When I first read the story of Jeremiah’s call in seminary, it was very huge to hear God say to Jeremiah, “Do not say you are only a child. You will go wherever I send you and say what I command you to speak. Do not be afraid of anyone for I am with you.” I’ve often related to Jeremiah in terms of my insecurity and also my sense that God has commanded me to be a prophet and will not let me humble myself out of it. But today it somehow felt contrived to say that Jeremiah 1 was God’s word for me today. It would have been me picking it out as opposed to the experience I think I’ve had before where a verse chooses me while I’m reading it.

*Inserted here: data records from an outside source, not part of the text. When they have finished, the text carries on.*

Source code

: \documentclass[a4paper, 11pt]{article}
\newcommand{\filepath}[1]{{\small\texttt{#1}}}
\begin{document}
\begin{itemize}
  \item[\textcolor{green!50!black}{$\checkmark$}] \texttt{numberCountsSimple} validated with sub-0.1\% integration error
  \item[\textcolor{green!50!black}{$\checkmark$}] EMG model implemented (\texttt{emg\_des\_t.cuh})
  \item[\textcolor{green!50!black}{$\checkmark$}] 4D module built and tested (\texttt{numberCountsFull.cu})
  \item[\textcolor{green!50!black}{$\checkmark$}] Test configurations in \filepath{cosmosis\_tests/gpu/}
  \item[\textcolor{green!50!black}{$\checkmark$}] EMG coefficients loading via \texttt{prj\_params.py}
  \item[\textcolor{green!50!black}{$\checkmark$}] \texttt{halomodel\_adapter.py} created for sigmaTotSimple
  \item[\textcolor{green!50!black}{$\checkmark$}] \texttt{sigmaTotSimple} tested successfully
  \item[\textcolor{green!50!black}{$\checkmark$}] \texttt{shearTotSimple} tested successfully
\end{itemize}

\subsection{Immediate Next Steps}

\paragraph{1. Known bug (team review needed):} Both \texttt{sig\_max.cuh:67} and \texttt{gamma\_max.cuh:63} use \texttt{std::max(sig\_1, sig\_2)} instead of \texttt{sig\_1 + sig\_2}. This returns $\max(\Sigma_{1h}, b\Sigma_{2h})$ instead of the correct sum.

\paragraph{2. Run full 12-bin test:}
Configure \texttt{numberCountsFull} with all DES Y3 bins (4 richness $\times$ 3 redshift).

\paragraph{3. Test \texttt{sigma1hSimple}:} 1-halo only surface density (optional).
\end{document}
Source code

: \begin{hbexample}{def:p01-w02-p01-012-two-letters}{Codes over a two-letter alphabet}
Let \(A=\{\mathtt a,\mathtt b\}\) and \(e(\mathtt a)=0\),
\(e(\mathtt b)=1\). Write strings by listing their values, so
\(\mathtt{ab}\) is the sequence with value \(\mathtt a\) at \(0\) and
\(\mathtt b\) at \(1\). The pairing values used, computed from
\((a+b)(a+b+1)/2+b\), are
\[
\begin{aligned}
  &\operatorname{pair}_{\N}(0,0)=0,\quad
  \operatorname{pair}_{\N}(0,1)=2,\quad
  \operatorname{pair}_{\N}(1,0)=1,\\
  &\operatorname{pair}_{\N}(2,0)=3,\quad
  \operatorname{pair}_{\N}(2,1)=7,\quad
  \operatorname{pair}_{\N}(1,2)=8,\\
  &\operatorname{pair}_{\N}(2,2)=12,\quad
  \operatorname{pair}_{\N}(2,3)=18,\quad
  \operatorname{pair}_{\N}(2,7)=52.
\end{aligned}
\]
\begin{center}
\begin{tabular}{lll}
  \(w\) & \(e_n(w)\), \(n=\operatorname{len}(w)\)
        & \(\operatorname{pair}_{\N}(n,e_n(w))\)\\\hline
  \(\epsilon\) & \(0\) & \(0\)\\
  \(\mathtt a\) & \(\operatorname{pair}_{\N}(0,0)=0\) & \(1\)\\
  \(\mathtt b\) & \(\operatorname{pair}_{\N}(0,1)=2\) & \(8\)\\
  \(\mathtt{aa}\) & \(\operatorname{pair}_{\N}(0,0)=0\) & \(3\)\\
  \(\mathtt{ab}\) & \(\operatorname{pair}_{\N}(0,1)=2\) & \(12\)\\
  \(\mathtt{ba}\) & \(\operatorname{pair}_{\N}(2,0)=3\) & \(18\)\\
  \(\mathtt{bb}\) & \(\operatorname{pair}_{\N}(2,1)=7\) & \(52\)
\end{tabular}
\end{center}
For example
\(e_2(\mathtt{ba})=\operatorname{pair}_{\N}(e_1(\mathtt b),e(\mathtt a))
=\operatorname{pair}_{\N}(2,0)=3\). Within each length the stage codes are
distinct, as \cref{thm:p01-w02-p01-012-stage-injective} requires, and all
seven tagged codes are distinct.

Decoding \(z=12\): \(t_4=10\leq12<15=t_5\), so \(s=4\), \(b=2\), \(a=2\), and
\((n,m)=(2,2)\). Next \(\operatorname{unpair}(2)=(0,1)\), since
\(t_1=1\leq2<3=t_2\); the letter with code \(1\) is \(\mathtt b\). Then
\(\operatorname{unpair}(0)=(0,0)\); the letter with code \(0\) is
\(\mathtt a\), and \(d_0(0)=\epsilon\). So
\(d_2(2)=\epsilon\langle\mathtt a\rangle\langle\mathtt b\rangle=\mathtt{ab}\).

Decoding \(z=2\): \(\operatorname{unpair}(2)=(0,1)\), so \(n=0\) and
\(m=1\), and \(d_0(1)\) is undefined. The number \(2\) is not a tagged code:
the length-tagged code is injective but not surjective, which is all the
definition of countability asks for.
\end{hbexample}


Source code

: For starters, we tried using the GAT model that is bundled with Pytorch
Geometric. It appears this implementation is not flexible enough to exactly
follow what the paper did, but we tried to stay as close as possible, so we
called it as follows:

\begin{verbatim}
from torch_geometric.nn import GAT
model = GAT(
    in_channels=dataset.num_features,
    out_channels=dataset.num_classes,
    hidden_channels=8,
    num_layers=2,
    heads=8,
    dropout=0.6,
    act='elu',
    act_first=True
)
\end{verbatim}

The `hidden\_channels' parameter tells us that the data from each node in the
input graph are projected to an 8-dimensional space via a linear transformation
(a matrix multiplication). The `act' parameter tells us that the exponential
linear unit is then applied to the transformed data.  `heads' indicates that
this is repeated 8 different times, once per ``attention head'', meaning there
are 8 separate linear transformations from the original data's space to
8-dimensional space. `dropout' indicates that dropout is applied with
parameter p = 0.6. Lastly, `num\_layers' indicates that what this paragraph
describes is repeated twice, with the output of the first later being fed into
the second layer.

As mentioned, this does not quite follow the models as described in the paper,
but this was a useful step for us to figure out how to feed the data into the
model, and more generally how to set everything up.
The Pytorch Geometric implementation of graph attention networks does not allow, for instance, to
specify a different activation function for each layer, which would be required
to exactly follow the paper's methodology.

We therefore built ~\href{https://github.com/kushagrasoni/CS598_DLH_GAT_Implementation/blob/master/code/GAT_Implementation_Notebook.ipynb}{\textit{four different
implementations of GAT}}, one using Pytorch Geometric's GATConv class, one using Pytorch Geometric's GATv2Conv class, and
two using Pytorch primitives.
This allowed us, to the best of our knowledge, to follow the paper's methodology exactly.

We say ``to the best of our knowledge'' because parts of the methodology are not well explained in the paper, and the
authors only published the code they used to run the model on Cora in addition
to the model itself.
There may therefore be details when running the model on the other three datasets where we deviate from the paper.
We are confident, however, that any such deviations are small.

Am I expecting the Bible and my feelings to interact in a way that is unrealistic? Do I say on days like today when there isn’t a word from God that I’m just in the wilderness and the purpose is to make me thirst more deeply like a famished deer searching desperately for some kind of stream in the desert? I’ve already been in a bit of a wilderness. Things at Wild Goose did not go as I hoped at least in terms of my music, I haven’t been preaching well the last few weeks, I’m terrified of the immense beast of my ordination process that I face over the next few months, I’m questioning my call to ministry.
With the wilderness I’m walking through, I really wanted a specific word from the Lord to grab onto, and I didn’t get one, at least not from the Lectionary scripture readings. But then I came out to this waterfall at Scott’s Run off of the Potomac. Somehow getting in the cool water made me feel completely refreshed and renewed even though nothing had been resolved. And that got me thinking about the nature of baptism and the way that I remember reading in an ancient text on baptism that the water should be as cold as possible. Ever since my family spent the summer in Finland in 1991 in a house with a sauna near arctic lakes, I have been infatuated with the purge that I feel in extreme temperatures.
It has felt like a religious ritual almost: my hot baths in the evening, sitting in the sauna after a workout, looking for cold waterfalls to immerse myself in. But it feels like a cheapo “spiritual but not religious” kind of spirituality, no more legitimately edifying than getting a manicure or something similar that might be advertised as a way to “pamper yourself.”
And yet I somehow want to call it “remembering my baptism” because when I scamper over the slippery rocks to get to where the water pounds on my head when nobody else is around and it’s just me listening to creation talk, I feel like a little boy playing with his Father in the backyard. Something in the water speaks delight to me. Something in the sound of it talks of God’s abundance and goodness (“My cup runs over”). The water never stops coming! Is that me just making up poetic nonsense or is God actually speaking love to me? I can’t say for sure but I’ve decided to go with it.